# Any croakers at SPSP?



## drag-on (Mar 5, 2005)

or matapeake?


----------



## TunaFish (Aug 16, 2001)

*I'd*

seriously doubt it  .


----------



## big and tasty (Jun 14, 2005)

I don't know about any "crockers" but I did see a few small croakers being pulled from there. Also, is it me are do the park rangers there have some serious attitude problems? I don't think it's necessary to ask to see your license 4 times in a five hour time span.

"When in doubt, choke em out!"


----------



## TunaFish (Aug 16, 2001)

*Rude Rangers:*

I've been checked twice from the same ranger at SPSP in a span of few hours (also, I've been checked by him in many different occasions too). So, one day, here comes this same toad and again asked me for my license. So, I asked him is it really necessary since we have gone thru this so many times. He just gave me this stare and told me that I should have it with me all of the time.


----------



## DFishMon (Jun 9, 2003)

What would happen if you show the ranger your ID, fishing license, and then take your ID back to car? Would they make you go get it or give you a ticket?


----------



## TunaFish (Aug 16, 2001)

*I guess it would*

depend who the ranger was at that time. Some are really nice. If they recognize me, they don't even ask. But this chump will write you up if you don't have it with you. So, the answer is, this one will, but for the most part, no, they won't.


----------



## big and tasty (Jun 14, 2005)

Tunafish,

I think I know exactly who you are talking about! That dude does resemble a toad to me and he is the one that I'm referring to in my above post. He is even more obnoxious at night with that stupid flashlight of his. He shines it right in your face and keeps it there until he gets your license. 

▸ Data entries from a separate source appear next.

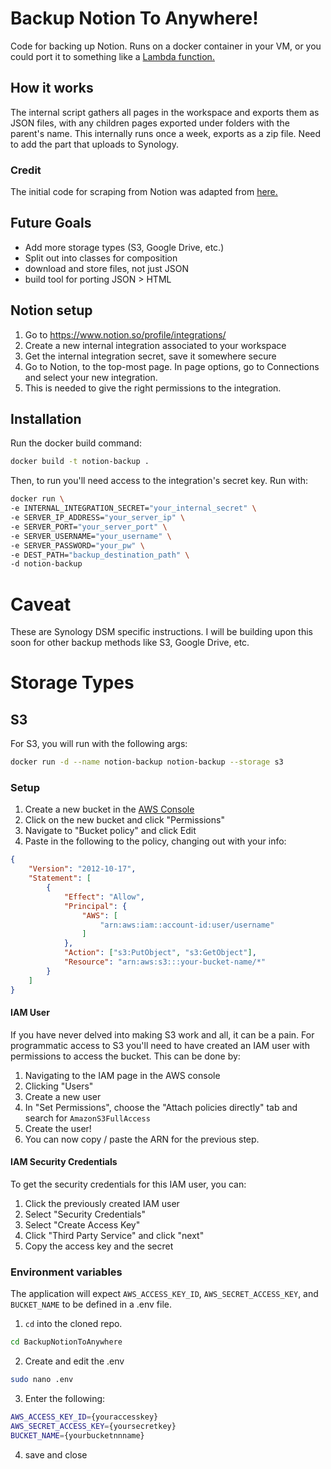 # Backup Notion To Anywhere!
Code for backing up Notion. Runs on a docker container in your VM, 
or you could port it to something like a [Lambda function.](https://aws.amazon.com/lambda/)
## How it works
The internal script gathers all pages in the workspace and exports them as JSON files, with any children pages exported
under folders with the parent's name. This internally runs once a week, exports as a zip file. Need to add
the part that uploads to Synology.

### Credit
The initial code for scraping from Notion was adapted from [here.](https://notionbackups.com/guides/automated-notion-backup-api)

## Future Goals
- Add more storage types (S3, Google Drive, etc.)
- Split out into classes for composition
- download and store files, not just JSON
- build tool for porting JSON > HTML

## Notion setup
1. Go to https://www.notion.so/profile/integrations/
2. Create a new internal integration associated to your workspace
3. Get the internal integration secret, save it somewhere secure
4. Go to Notion, to the top-most page. In page options, go to Connections and select your new integration.
5. This is needed to give the right permissions to the integration.

## Installation
Run the docker build command:
```bash
docker build -t notion-backup .
```

Then, to run you'll need access to the integration's secret key. Run with:
```bash
docker run \
-e INTERNAL_INTEGRATION_SECRET="your_internal_secret" \
-e SERVER_IP_ADDRESS="your_server_ip" \
-e SERVER_PORT="your_server_port" \
-e SERVER_USERNAME="your_username" \
-e SERVER_PASSWORD="your_pw" \
-e DEST_PATH="backup_destination_path" \
-d notion-backup
```

# Caveat
These are Synology DSM specific instructions. I will be building upon this soon
for other backup methods like S3, Google Drive, etc.

# Storage Types
## S3 
For S3, you will run with the following args:
```bash
docker run -d --name notion-backup notion-backup --storage s3
```

### Setup
1. Create a new bucket in the [AWS Console]('https://aws.amazon.com/s3/')
2. Click on the new bucket and click "Permissions"
3. Navigate to "Bucket policy" and click Edit
4. Paste in the following to the policy, changing out with your info:
```json
{
    "Version": "2012-10-17",
    "Statement": [
        {
            "Effect": "Allow",
            "Principal": {
                "AWS": [
                    "arn:aws:iam::account-id:user/username"
                ]
            },
            "Action": ["s3:PutObject", "s3:GetObject"],
            "Resource": "arn:aws:s3:::your-bucket-name/*"
        }
    ]
} 
```
#### IAM User
If you have never delved into making S3 work and all, it can be a pain. For programmatic access
to S3 you'll need to have created an IAM user with permissions to access the bucket. This can be done
by:
1. Navigating to the IAM page in the AWS console
2. Clicking "Users"
3. Create a new user
4. In "Set Permissions", choose the "Attach policies directly" tab and search for `AmazonS3FullAccess`
5. Create the user!
6. You can now copy / paste the ARN for the previous step.
#### IAM Security Credentials
To get the security credentials for this IAM user, you can:
1. Click the previously created IAM user
2. Select "Security Credentials"
3. Select "Create Access Key"
4. Click "Third Party Service" and click "next"
5. Copy the access key and the secret

### Environment variables
The application will expect `AWS_ACCESS_KEY_ID`, `AWS_SECRET_ACCESS_KEY`, and `BUCKET_NAME`
to be defined in a .env file. 
1. `cd` into the cloned repo.
```bash
cd BackupNotionToAnywhere 
```
2. Create and edit the .env
```bash 
sudo nano .env
```
3. Enter the following:
```bash
AWS_ACCESS_KEY_ID={youraccesskey}
AWS_SECRET_ACCESS_KEY={yoursecretkey}
BUCKET_NAME={yourbucketnnname}
```
4. save and close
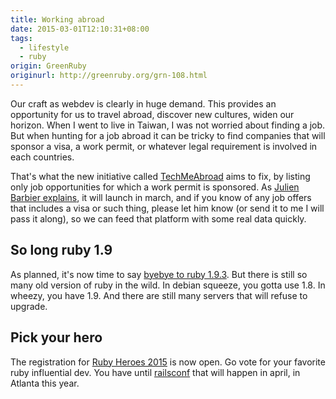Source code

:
 ```yaml
---
title: Working abroad
date: 2015-03-01T12:10:31+08:00
tags:
  - lifestyle
  - ruby
origin: GreenRuby
originurl: http://greenruby.org/grn-108.html
---
```

Our craft as webdev is clearly in huge demand. This provides an opportunity
for us to travel abroad, discover new cultures, widen our horizon. When I went
to live in Taiwan, I was not worried about finding a job. But when hunting for
a job abroad it can be tricky to find companies that will sponsor a visa, a
work permit, or whatever legal requirement is involved in each countries.

That's what the new initiative called [TechMeAbroad][1] aims to fix, by
listing only job opportunities for which a work permit is sponsored. As
[Julien Barbier explains][2], it will launch in march, and if you know of any
job offers that includes a visa or such thing, please let him know (or send it
to me I will pass it along), so we can feed that platform with some real data
quickly.

## So long ruby 1.9

As planned, it's now time to say [byebye to ruby 1.9.3][3]. But there is still
so many old version of ruby in the wild. In debian squeeze, you gotta use 1.8.
In wheezy, you have 1.9. And there are still many servers that will refuse to
upgrade.

## Pick your hero

The registration for [Ruby Heroes 2015][4] is now open. Go vote for your
favorite ruby influential dev. You have until [railsconf][5] that will happen
in april, in Atlanta this year.

[1]: http://techmeabroad.com
[2]: http://jbarbier42.tumblr.com/post/112155851079/introducing-techmeabroad
[3]: https://www.ruby-lang.org/en/news/2015/02/23/support-for-ruby-1-9-3-has-ended/
[4]: http://rubyheroes.com/
[5]: http://railsconf.com/
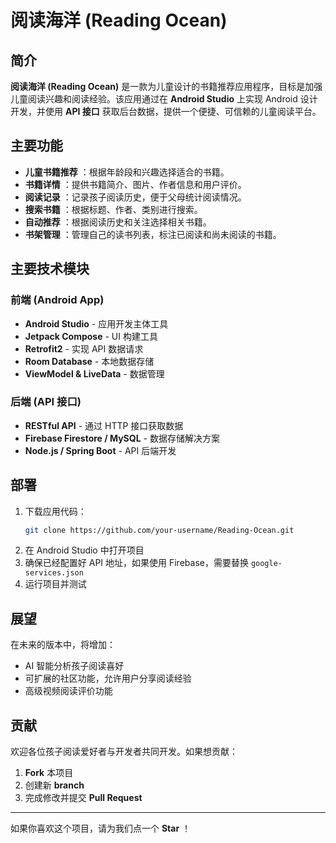 # 阅读海洋 (Reading Ocean)

## 简介
**阅读海洋 (Reading Ocean)** 是一款为儿童设计的书籍推荐应用程序，目标是加强儿童阅读兴趣和阅读经验。该应用通过在 **Android Studio** 上实现 Android 设计开发，并使用 **API 接口** 获取后台数据，提供一个便捷、可信赖的儿童阅读平台。

## 主要功能
- **儿童书籍推荐** ：根据年龄段和兴趣选择适合的书籍。
- **书籍详情** ：提供书籍简介、图片、作者信息和用户评价。
- **阅读记录** ：记录孩子阅读历史，便于父母统计阅读情况。
- **搜索书籍** ：根据标题、作者、类别进行搜索。
- **自动推荐** ：根据阅读历史和关注选择相关书籍。
- **书架管理** ：管理自己的读书列表，标注已阅读和尚未阅读的书籍。

## 主要技术模块
### 前端 (Android App)
- **Android Studio** - 应用开发主体工具
- **Jetpack Compose** - UI 构建工具
- **Retrofit2** - 实现 API 数据请求
- **Room Database** - 本地数据存储
- **ViewModel & LiveData** - 数据管理

### 后端 (API 接口)
- **RESTful API** - 通过 HTTP 接口获取数据
- **Firebase Firestore / MySQL** - 数据存储解决方案
- **Node.js / Spring Boot** - API 后端开发

## 部署
1. 下载应用代码：
   ```bash
   git clone https://github.com/your-username/Reading-Ocean.git
   ```
2. 在 Android Studio 中打开项目
3. 确保已经配置好 API 地址，如果使用 Firebase，需要替换 `google-services.json`
4. 运行项目并测试

## 展望
在未来的版本中，将增加：
- AI 智能分析孩子阅读喜好
- 可扩展的社区功能，允许用户分享阅读经验
- 高级视频阅读评价功能

## 贡献
欢迎各位孩子阅读爱好者与开发者共同开发。如果想贡献：
1. **Fork** 本项目
2. 创建新 **branch**
3. 完成修改并提交 **Pull Request**

---

如果你喜欢这个项目，请为我们点一个 **Star** ！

"When in doubt, choke em out!"


----------



## DFishMon (Jun 9, 2003)

Does anybody know his name?


----------



## TunaFish (Aug 16, 2001)

*B&T,*

Oh, yeah, how could I forget that stinkin flash light. Yup, it's the toad alright!!!


----------



## TunaFish (Aug 16, 2001)

*DFIshmon,*

No I don't know his name. I only know him as "the Toad".


----------



## h2oboss (Jun 18, 2004)

*You've Been Threadjacked*

 HAven't heard too much about the croakers, but a few have been caught. This was last week though, the warmer weather may have help.


----------



## TunaFish (Aug 16, 2001)

*I just noticed,*

we went to the deep end.  I guess that's what lack of fish will do to ya!! The bay is really bad this year. My primary source told me he fished last Friday at SPSP from 9:00-1:00am and and had 5 small spots to show for it.

I've pretty much given up on the Peake . No sense in paying the bridge toll and 4 bucks to get skunked!!


----------



## Huntsman (Mar 6, 2003)

*Tuna*

Man, that guy must be diehard to stay till one w/ just 5 puny little itsy bitsy spot.... LOL


----------



## Green Cart (May 14, 2002)

*What Are All You Complaining About?*

Once I was fishing all by myself at SPSP when a DNR boat zipped by me. When the female DNR was distracted by my famous Green Cart, she pulled over to the shore under all of my three rod lines   

After she checked my license and left the shore, we played the stupid game of her boat dodging my lines and me moving the lines higher. Looking back, I should have reeled all the lines in the first place  But I did not think the DNR should have pulled over in the first place because SPSP had its own rangers, and if she insisted on pulling ashore, why didn't she use the common sense to pull ashore further down the beach from me?


----------



## BAYFISHER (Jul 6, 2001)

*Only 4 To Date*

Crockers And Croakers. Many Spot And four Croakers. Waters Been Sloppy And Chopy As Of Lately.TWO WEEKS AGO,I caught a jet ski and one human with my braided line,short thereafter, dnr wrote high fines for them (2) and removed the people and jet skis from the park. boy,i bet that hurt,full throttle and got "clotheslined" 65 lb test powerpro and 15 ft ugly. no pics


----------



## TunaFish (Aug 16, 2001)

*Huntsman*

How the heck did you get from Mickey D's to posting this MSG this quick???


----------



## BubbaBlue (May 11, 2004)

Never shared this one before, but it looks like a good opportunity.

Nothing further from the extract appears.